The First Edition: Two Years of Lessons Learned
I spent the vast majority of my night and weekends during 2010 authoring Mining the Social Web, and it officially debuted at the inaugural Strata Conference in February 2011. At the time, I was quite happy with the book. I had managed to demonstrate how to collect and analyze disparate data from popular social websites in ways that could be used for business intelligence using what seemed to be a fairly accessible toolchain. Moreover, all of the source code for the first edition was hosted at GitHub, which believe it or not, was a bit of an innovation at the time. (The source code for the second edition is managed in a separate GitHub repository.)
Each example listing in the first edition has a hyperlink to the hosted source file, which allows (ebook) readers to trivially navigate from the book to the latest up-to-date bug-fixed code. From there, the reasoning was that they could easily pull down the entire repository and execute standalone scripts for each example. In general, this approach seems to have worked well, although I had overestimated the number of ebook readers compared to paperback readers.
One particular consequence is that since paperback readers tended not to go to the URLs in the example captions since it involved considerably more effort than just clicking a link. As a result, it wasn’t always obvious to them that the latest code fixing Twitter APIs changes (to name one common source of strife) were already available. On more than one occasion, I received a negative review from a reader about how the content that they had just purchased was obsolete even though updates to the latest code had been in place for months.
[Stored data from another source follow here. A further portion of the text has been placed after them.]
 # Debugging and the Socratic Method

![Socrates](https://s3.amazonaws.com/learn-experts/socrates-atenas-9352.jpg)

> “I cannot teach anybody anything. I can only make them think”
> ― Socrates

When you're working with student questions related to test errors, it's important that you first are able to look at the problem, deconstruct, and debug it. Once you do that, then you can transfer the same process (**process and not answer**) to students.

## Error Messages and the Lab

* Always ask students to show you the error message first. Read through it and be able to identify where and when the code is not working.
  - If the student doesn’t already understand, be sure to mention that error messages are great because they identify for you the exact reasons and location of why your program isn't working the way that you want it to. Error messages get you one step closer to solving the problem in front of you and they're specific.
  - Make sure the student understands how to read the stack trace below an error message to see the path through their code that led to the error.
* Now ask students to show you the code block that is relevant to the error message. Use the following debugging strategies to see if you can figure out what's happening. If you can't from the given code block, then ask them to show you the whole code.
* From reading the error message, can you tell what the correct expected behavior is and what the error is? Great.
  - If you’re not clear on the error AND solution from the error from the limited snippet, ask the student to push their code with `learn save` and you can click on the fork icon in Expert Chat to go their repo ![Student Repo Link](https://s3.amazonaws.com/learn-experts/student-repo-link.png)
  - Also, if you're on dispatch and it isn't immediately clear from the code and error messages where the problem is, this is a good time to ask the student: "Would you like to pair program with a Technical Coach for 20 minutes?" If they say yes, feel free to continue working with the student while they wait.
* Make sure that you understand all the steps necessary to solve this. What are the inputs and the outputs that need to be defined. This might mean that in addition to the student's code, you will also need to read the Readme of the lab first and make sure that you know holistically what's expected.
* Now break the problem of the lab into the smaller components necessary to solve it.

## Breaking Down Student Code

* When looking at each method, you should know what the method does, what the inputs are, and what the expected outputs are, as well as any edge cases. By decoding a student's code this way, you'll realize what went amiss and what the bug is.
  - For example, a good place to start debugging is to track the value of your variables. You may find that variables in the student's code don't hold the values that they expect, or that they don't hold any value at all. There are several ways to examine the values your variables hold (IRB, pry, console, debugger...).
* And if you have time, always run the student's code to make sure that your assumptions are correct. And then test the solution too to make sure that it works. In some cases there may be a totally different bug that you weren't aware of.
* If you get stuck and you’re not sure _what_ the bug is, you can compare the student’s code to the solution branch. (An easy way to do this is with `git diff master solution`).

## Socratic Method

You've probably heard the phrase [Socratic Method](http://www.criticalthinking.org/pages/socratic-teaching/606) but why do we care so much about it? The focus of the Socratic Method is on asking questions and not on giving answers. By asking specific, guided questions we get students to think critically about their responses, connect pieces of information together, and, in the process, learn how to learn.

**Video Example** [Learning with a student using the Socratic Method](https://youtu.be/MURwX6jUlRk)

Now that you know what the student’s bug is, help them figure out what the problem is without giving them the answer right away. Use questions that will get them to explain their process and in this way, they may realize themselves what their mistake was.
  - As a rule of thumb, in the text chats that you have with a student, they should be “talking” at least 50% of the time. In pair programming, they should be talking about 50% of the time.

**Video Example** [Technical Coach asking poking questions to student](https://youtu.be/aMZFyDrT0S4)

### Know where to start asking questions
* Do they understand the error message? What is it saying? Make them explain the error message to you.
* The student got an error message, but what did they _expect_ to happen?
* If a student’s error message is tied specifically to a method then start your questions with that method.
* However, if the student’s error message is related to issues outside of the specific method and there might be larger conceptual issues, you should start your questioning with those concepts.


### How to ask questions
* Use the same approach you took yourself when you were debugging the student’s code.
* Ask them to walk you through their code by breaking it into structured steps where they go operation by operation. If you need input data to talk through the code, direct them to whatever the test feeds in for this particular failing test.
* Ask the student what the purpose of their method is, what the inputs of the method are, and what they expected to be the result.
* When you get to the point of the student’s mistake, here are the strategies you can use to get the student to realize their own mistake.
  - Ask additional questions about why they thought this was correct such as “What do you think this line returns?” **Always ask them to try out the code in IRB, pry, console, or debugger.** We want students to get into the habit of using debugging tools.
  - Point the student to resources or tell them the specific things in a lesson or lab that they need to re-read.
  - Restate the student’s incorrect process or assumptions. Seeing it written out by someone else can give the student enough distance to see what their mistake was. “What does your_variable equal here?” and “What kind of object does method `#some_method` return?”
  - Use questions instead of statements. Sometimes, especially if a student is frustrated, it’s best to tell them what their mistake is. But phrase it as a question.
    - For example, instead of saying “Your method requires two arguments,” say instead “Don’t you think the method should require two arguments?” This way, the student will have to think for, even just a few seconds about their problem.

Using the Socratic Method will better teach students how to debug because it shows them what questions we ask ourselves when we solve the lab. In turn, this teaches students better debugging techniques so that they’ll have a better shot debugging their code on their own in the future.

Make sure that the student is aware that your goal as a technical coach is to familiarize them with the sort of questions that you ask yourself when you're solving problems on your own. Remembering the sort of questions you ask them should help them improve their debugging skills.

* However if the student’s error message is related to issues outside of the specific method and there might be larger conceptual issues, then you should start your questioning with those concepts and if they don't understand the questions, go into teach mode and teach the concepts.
One of the key lessons learned here is that the content in the printed book should have been more regularly updated as opposed to assuming that all readers would take advantage of the GitHub repository. After all, introducing GitHub as a common medium for managing a book’s source wasn’t and still isn’t as normative as I hope it will soon be.
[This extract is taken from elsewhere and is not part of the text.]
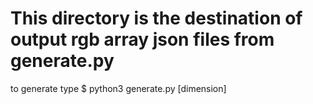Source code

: # This directory is the destination of output rgb array json files from generate.py 
to generate type $ python3 generate.py [dimension]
Without getting into all of the other details, it simply turned out to be the case that I’d expected my readers to go to far too much trouble to enjoy the book. Even though my intentions were to originally write a how-to manual on social web mining targeted primarily for software developers, I’d inadvertently tailored the content for a particular niche audience of mostly Linux and Mac OS X developers who were familiar with Python toolchains and could wade through installing and configuring some fairly complex software dependencies and generally make their way around a terminal environment to troubleshoot problems.
One of the primary consequences of the assumptions I’d made is that I’d effectively limited (and frustrated) much of my readership by relegating Windows users to a kind of second-class “you are mostly supported and smart enough to figure it out own your own” status. Check the stats sometime. Regardless of your personal preferences, Windows users still constitute the vast majority of the desktop/laptop market. Treat them with second-class status at your own risk.
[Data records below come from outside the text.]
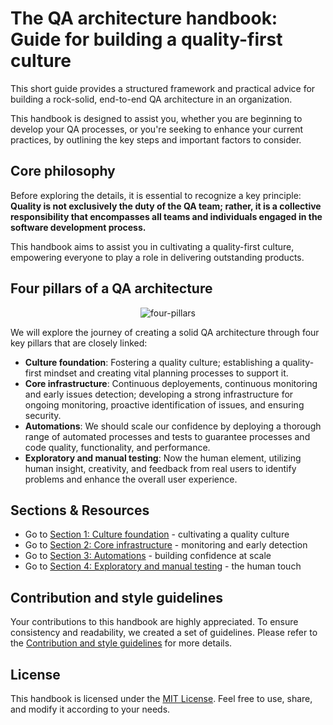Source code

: # The QA architecture handbook: Guide for building a quality-first culture

This short guide provides a structured framework and practical advice for building a rock-solid, end-to-end QA architecture in an organization.

This handbook is designed to assist you, whether you are beginning to develop your QA processes, or you're seeking to enhance your current practices, by outlining the key steps and important factors to consider.

## Core philosophy

Before exploring the details, it is essential to recognize a key principle: **Quality is not exclusively the duty of the QA team; rather, it is a collective responsibility that encompasses all teams and individuals engaged in the software development process.**

This handbook aims to assist you in cultivating a quality-first culture, empowering everyone to play a role in delivering outstanding products.

## Four pillars of a QA architecture

<p align="center">
  <img src="https://github.com/user-attachments/assets/b63e8bdc-fbed-43b8-8eab-b165f84db3ea" alt="four-pillars">
</p>

We will explore the journey of creating a solid QA architecture through four key pillars that are closely linked:

- **Culture foundation**: Fostering a quality culture; establishing a quality-first mindset and creating vital planning processes to support it.
- **Core infrastructure**: Continuous deployements, continuous monitoring and early issues detection; developing a strong infrastructure for ongoing monitoring, proactive identification of issues, and ensuring security.
- **Automations**: We should scale our confidence by deploying a thorough range of automated processes and tests to guarantee processes and code quality, functionality, and performance.
- **Exploratory and manual testing**: Now the human element, utilizing human insight, creativity, and feedback from real users to identify problems and enhance the overall user experience.

## Sections & Resources

- Go to [Section 1: Culture foundation](./docs/culture-foundation.md) - cultivating a quality culture
- Go to [Section 2: Core infrastructure](./docs/core-infrastructure.md) - monitoring and early detection
- Go to [Section 3: Automations](./docs/automations.md) - building confidence at scale
- Go to [Section 4: Exploratory and manual testing](./docs/human-touch.md) - the human touch

## Contribution and style guidelines

Your contributions to this handbook are highly appreciated. To ensure consistency and readability, we created a set of guidelines. Please refer to the [Contribution and style guidelines](./CONTRIBUTION.md) for more details.

## License

This handbook is licensed under the [MIT License](./LICENSE). Feel free to use, share, and modify it according to your needs.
…Windows users still constitute the vast majority of the desktop/laptop market. Treat them with second-class status at your own risk…
To sum a lot of this up, I’d done my best to keep the GitHub repository up-to-date with code fixes and completed a couple of significant revisions to the text itself to keep it relevant, but I’d done little else to help myself with the first edition of Mining the Social Web. In hindsight, I was more or less treating the book as a static product and could have taken a much more proactive stance toward improving it with customer feedback as part of a continuous cycle driven by customer feedback.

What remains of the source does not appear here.